- WORK TO BE COMPLETED:
Return, from the listing below, every line that includes "Negative".

┌─ PROVIDED INFORMATION

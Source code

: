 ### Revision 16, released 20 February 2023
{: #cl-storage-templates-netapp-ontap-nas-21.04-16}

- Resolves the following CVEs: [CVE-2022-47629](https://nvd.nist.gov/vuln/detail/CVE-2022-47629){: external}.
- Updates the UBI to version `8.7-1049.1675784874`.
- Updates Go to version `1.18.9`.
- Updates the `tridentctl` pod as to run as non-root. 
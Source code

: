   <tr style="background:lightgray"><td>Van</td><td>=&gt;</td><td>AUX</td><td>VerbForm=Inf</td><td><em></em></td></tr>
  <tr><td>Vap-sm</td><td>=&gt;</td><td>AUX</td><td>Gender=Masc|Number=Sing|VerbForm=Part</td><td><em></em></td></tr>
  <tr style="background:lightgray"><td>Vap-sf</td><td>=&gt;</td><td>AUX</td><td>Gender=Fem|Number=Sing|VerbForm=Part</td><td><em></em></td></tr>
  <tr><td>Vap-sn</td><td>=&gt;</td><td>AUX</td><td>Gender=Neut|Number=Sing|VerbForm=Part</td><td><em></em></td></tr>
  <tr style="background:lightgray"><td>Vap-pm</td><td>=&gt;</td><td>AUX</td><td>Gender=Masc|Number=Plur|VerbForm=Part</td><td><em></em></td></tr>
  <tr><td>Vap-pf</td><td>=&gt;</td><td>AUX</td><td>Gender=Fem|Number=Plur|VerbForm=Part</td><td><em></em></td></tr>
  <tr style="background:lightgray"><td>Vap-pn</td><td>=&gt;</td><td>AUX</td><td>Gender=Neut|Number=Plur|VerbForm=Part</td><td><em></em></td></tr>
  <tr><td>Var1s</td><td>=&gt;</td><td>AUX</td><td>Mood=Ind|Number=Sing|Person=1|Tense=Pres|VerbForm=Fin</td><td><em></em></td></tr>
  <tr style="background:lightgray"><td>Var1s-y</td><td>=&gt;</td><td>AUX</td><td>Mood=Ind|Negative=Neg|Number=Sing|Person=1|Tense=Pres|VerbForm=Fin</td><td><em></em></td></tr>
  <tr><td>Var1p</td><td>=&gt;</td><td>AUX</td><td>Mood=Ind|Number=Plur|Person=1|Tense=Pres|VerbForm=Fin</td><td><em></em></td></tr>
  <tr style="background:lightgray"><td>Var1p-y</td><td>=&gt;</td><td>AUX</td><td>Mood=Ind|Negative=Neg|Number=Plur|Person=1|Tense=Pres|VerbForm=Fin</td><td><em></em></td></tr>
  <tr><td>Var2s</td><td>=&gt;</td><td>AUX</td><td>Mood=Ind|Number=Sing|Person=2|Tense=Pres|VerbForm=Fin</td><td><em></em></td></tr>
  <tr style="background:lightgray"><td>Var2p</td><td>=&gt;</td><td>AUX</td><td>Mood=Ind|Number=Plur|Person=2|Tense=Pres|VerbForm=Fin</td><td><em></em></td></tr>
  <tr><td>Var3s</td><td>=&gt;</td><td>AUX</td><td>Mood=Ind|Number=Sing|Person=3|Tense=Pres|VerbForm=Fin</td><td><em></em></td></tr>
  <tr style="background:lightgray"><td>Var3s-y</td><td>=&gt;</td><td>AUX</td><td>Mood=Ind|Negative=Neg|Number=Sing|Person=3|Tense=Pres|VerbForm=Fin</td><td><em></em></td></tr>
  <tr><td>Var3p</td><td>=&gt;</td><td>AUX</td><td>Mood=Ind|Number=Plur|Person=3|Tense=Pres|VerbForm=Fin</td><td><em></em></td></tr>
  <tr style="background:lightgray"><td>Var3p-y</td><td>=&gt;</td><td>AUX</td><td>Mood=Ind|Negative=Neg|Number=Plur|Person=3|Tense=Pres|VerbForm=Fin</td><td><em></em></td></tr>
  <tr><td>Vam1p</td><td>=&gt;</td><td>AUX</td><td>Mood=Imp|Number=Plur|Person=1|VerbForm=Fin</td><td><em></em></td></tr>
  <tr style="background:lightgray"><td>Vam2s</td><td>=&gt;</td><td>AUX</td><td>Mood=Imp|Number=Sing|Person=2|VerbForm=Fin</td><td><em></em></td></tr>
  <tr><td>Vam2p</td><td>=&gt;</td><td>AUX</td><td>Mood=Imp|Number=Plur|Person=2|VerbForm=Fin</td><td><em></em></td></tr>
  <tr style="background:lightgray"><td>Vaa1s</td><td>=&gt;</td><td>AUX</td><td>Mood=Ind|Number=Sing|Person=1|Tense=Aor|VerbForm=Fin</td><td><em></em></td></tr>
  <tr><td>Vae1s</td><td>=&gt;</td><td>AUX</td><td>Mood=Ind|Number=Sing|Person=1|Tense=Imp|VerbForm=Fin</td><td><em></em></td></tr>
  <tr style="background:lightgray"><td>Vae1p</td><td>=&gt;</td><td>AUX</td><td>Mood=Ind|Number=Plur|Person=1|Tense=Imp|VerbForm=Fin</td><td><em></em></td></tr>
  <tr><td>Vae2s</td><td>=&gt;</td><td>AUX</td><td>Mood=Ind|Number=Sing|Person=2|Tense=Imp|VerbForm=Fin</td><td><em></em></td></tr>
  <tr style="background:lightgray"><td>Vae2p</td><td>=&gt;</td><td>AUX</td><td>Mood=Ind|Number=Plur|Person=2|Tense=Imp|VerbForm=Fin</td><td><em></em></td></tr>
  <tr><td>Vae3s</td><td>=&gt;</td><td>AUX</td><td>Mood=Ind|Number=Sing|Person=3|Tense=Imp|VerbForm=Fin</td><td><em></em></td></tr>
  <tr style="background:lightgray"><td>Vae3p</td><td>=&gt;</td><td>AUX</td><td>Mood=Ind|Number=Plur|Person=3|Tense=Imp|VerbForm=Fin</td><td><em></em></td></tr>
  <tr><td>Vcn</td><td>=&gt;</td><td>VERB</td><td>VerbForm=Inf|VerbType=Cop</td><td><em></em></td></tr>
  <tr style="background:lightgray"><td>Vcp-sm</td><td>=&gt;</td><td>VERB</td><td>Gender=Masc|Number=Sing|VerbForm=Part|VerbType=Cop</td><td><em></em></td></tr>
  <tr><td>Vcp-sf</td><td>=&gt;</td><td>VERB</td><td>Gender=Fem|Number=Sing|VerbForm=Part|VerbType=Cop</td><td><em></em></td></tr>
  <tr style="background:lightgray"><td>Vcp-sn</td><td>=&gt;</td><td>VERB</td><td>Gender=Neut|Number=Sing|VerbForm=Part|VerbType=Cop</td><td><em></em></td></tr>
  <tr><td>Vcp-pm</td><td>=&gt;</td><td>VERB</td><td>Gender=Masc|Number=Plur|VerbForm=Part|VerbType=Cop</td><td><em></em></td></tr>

└─

- ANSWER SPACE:
  <tr style="background:lightgray"><td>Var1s-y</td><td>=&gt;</td><td>AUX</td><td>Mood=Ind|Negative=Neg|Number=Sing|Person=1|Tense=Pres|VerbForm=Fin</td><td><em></em></td></tr>
  <tr style="background:lightgray"><td>Var1p-y</td><td>=&gt;</td><td>AUX</td><td>Mood=Ind|Negative=Neg|Number=Plur|Person=1|Tense=Pres|VerbForm=Fin</td><td><em></em></td></tr>
  <tr style="background:lightgray"><td>Var3s-y</td><td>=&gt;</td><td>AUX</td><td>Mood=Ind|Negative=Neg|Number=Sing|Person=3|Tense=Pres|VerbForm=Fin</td><td><em></em></td></tr>
  <tr style="background:lightgray"><td>Var3p-y</td><td>=&gt;</td><td>AUX</td><td>Mood=Ind|Negative=Neg|Number=Plur|Person=3|Tense=Pres|VerbForm=Fin</td><td><em></em></td></tr>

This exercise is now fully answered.